Mentre GS faceva la conoscenza di Vincent Garner, qualcun altro sembrava essere giunto in quella città per cercarlo. Venne svegliato da una donna anziana che gli sedeva accanto – “Signore, siamo arrivati nel capoluogo” – Aprì gli occhi e tolse le cuffie dalle orecchie. La donna, una signora sui sessanta anni, ma ancora piacente, lo fissava profondamente.

“La ringrazio signora”. Fece per alzarsi ma la donna lo trattenne per il polso. “Mi sembra di capire che non è di queste parti. Se le serve qualcosa, posso aiutarla io”. I suoi occhi castani studiarono la donna per pochi istanti, poi scosse la testa. La signora ne rimase chiaramente delusa ma ormai era abituato a dare delusioni alle donne. Lui mirava sempre in alto. Afferrò il grosso cilindro che portava in viaggio e se lo caricò sulle spalle, per poi avviarsi all’uscita della carrozza.

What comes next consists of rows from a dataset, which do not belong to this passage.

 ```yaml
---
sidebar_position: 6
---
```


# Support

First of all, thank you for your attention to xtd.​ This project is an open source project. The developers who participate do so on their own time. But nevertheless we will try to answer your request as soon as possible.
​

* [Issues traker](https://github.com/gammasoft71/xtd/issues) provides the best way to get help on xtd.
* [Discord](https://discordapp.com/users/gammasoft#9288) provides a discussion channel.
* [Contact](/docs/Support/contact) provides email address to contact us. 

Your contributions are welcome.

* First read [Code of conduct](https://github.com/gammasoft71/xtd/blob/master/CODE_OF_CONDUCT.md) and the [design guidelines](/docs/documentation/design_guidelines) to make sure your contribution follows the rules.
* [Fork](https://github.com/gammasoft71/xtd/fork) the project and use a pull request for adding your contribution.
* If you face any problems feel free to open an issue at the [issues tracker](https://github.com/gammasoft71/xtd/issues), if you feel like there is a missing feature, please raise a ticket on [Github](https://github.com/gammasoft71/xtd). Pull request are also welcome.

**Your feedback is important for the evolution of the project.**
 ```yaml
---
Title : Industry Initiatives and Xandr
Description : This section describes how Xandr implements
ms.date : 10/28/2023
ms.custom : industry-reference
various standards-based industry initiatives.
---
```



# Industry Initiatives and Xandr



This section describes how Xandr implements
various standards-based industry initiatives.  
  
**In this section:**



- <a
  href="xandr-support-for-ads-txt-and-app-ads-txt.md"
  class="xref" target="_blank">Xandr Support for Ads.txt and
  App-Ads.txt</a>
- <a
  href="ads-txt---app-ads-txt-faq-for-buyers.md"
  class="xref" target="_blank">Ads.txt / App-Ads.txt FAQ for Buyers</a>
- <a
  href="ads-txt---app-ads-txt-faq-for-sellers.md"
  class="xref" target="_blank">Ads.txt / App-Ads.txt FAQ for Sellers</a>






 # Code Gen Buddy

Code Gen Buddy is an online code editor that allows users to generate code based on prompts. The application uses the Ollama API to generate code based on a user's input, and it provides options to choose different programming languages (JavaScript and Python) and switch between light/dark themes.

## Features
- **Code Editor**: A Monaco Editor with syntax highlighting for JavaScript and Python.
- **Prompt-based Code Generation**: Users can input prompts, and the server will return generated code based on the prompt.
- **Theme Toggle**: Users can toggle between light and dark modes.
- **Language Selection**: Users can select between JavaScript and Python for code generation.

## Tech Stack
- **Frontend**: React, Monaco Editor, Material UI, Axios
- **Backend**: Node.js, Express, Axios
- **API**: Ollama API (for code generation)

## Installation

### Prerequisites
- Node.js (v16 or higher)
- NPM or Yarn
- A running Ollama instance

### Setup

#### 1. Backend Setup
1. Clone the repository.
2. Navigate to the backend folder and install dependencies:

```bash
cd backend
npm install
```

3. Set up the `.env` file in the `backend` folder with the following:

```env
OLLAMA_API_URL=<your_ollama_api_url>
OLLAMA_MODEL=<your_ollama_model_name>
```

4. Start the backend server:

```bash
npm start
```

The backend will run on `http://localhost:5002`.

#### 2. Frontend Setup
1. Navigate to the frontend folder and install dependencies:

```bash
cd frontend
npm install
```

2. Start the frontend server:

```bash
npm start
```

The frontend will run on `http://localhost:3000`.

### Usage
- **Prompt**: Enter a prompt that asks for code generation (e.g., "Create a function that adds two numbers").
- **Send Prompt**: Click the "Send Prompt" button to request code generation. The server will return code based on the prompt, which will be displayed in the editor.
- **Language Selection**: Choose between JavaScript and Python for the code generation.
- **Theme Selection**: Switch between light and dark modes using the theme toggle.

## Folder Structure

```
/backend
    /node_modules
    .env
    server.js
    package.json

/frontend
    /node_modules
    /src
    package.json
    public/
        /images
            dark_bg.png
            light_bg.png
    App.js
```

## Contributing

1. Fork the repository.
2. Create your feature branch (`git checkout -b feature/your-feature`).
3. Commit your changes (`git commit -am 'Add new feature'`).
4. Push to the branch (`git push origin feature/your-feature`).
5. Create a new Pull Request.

L’afa lo travolse. Non era abituato a quel clima. Pensò che se avesse indossato il Ninja si sarebbe sentito meglio ma non voleva rivelarsi. Qualcuno avrebbe potuto riconoscere la sua armatura e lui non voleva guai. Voleva solo trovare GS e regolare una volta per tutte un vecchio conto in sospeso. Sapeva che lavorava in un grosso ospedale della città e lo avrebbe trovato.

 

“Loro invece dicono che tu ti sei rifiutato di consegnargli l’artefatto che hai rubato. Il primo Grande maestro in persona gli ha ordinato di recuperarlo…”.

“Sono solo sciocchezze! Io sono un allievo del maestro ed il Potenziatore l’ho conquistato, non rubato.”.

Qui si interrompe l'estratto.